Most of the reduction in cancer deaths over the past fifty years has come from prevention and early-stage control — not from rescue at the end. Stopping tobacco. Treating obesity. Moving your body. Cutting back on alcohol. Vaccinating against HPV and hepatitis B. Showing up for the standard, guideline-based screening that applies to you.
That is where a risk score earns its place — as a reason to change habits, not as a reason to live in the scanner.
Whether you also need more frequent screening than the guidelines suggest is a separate decision. It is not made by a report. It is made by a clinician who knows you, your family history, and what the evidence actually supports — together, in conversation.
The sequence most patients get wrong
I understand the fear underneath all of this — the patient's, and sometimes the doctor's. When someone has spent good money and arrives frightened, the easiest path is to order more tests, just in case.

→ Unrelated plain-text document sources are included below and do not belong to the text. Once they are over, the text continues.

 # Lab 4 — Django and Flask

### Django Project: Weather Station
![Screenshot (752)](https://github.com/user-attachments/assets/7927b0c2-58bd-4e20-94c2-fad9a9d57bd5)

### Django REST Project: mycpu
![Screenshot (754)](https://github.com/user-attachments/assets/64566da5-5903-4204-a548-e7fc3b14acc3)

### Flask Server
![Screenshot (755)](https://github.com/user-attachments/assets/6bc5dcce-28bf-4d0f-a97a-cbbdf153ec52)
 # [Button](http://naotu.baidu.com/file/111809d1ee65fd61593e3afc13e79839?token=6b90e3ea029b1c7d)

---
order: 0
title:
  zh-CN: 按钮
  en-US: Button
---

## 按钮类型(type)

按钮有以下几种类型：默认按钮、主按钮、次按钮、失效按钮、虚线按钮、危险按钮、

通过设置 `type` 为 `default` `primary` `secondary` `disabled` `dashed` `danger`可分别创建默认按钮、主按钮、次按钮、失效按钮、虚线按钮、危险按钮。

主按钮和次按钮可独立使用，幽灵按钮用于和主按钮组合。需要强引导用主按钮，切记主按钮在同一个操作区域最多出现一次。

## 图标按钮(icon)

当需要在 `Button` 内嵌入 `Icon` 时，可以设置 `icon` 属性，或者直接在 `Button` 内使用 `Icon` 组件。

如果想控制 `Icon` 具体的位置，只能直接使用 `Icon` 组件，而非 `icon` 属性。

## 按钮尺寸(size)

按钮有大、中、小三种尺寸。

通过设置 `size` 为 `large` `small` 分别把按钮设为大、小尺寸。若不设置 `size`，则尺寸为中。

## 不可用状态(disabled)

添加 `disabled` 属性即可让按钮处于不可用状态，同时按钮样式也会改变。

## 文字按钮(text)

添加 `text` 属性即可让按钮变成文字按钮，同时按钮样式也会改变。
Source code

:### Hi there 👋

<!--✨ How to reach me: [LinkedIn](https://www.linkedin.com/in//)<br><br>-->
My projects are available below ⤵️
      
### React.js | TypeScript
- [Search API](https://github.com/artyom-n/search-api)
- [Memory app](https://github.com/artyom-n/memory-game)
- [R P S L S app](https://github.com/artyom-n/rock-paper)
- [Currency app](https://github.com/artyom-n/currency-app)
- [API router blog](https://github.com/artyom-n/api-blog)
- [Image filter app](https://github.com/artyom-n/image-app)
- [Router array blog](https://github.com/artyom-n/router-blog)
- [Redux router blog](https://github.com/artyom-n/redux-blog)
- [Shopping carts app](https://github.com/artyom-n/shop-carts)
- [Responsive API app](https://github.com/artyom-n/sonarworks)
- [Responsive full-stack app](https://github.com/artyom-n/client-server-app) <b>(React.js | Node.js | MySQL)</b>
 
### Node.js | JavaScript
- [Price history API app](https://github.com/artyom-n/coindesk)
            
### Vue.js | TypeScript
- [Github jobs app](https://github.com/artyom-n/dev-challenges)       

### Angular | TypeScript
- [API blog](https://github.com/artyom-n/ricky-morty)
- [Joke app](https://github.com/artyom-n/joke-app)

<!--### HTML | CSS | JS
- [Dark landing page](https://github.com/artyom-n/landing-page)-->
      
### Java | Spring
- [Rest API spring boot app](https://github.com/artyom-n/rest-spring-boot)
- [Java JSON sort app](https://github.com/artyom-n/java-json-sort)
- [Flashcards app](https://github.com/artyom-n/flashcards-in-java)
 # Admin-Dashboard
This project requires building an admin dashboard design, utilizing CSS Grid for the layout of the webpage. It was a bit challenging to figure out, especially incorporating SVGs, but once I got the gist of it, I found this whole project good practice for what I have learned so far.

But the sequence is what most patients get wrong. Someone arrives with an HRc test result and tells me they have never had a basic screening colonoscopy. The next brings a polygenic risk score from a saliva kit, having never had a consult about whether they qualified for proper high-risk testing in the first place. The fancy test is being done before the standard one, and the conversation that should have happened first — am I in this testing pathway at all, and why — has been skipped entirely.
A number on a report is the start of a conversation — not the end of one.